The SDK uses subscription (SSE)
The Go SDK maintains a persistent Server-Sent Events connection to Tripswitch. When breaker state changes, the server pushes an update immediately.
| Aspect | Subscription (SSE) |
|---|---|
| Latency | State changes arrive in milliseconds. |
| Efficiency | No repeated requests. One connection per client. |
| Failure mode | If the connection drops, state becomes stale. |
If you build your own client or operate in restricted environments where persistent connections aren’t viable, polling remains a valid fallback.

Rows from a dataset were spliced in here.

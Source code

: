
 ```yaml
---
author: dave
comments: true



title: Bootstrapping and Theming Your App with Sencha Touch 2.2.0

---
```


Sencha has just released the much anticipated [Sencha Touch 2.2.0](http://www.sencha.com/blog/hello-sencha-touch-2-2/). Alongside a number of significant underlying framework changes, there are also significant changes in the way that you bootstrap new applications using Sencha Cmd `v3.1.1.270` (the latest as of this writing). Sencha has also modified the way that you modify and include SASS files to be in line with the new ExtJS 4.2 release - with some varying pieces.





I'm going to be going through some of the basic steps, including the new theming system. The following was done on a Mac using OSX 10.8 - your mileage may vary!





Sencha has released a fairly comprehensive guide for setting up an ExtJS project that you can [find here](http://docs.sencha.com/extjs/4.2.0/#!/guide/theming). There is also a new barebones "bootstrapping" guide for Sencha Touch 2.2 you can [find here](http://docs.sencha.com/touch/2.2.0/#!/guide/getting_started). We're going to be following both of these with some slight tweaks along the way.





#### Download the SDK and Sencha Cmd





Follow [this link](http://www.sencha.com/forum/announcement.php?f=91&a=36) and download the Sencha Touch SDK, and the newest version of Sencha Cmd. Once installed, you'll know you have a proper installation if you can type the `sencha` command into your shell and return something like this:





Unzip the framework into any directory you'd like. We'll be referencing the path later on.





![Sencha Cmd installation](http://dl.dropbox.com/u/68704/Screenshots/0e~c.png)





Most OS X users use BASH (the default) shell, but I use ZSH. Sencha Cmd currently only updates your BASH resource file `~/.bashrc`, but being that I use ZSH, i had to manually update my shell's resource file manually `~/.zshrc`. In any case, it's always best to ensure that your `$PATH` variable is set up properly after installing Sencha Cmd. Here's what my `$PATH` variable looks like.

What happens when the connection fails
The SDK reconnects automatically with exponential backoff. During disconnection:
- Default behavior (fail-open): Unknown or stale state allows traffic through. Your dependency handles the load.
-
Fail-closed option: If you configure
WithFailOpen(false), lost connectivity blocks all traffic until reconnection.
Fail-open is the default because blocking all traffic due to a Tripswitch outage is usually worse than allowing some potentially-failing requests through.
Checking connection health
stats := ts.Stats()
if !stats.SSEConnected {
log.Warn("Tripswitch state sync disconnected, operating on stale data")
}
Common Mistakes
These patterns cause problems in production. Each is covered in detail in the full Common Mistakes guide.
Ignoring Open state
// Wrong: Calling the dependency anyway
resp, err := tripswitch.Execute(ts, ctx, breaker, callDependency)
if err != nil {
resp, err = callDependency() // Defeats the purpose
}
When the breaker is Open, it’s Open for a reason. Calling the dependency anyway undermines circuit breaker protection.
Flooding during Half-Open
If every instance allows 10% through and you have 50 instances, you’re sending 5x more probe traffic than intended. Coordinate probe limits at the system level, not just the SDK level.
Reporting outcomes inconsistently
// Wrong: Success reported even when response is unusable
resp, _ := tripswitch.Execute(ts, ctx, breaker, func() (*Response, error) {
r, err := callAPI()
if err != nil {
return nil, err
}
return r, nil // Reported as success even if r.Status == 500
})
The SDK reports based on whether your function returns an error. If a 500 response is a failure, return an error.
Treating Tripswitch like a wrapper
Tripswitch doesn’t wrap your dependencies. It doesn’t retry for you, doesn’t cache responses, and doesn’t transform errors. It provides breaker state and collects outcomes. Everything else is your code.
Summary
Integrating Tripswitch means understanding the division of responsibility:
- Tripswitch tracks breaker state remotely and synchronizes it to your service.
- The SDK provides efficient local state checks and batched outcome reporting.
- Your service decides what to do with that state and executes all dependency calls.
The SDK makes the common case easy. But the safety guarantees come from understanding what the SDK does — and what it deliberately does not do.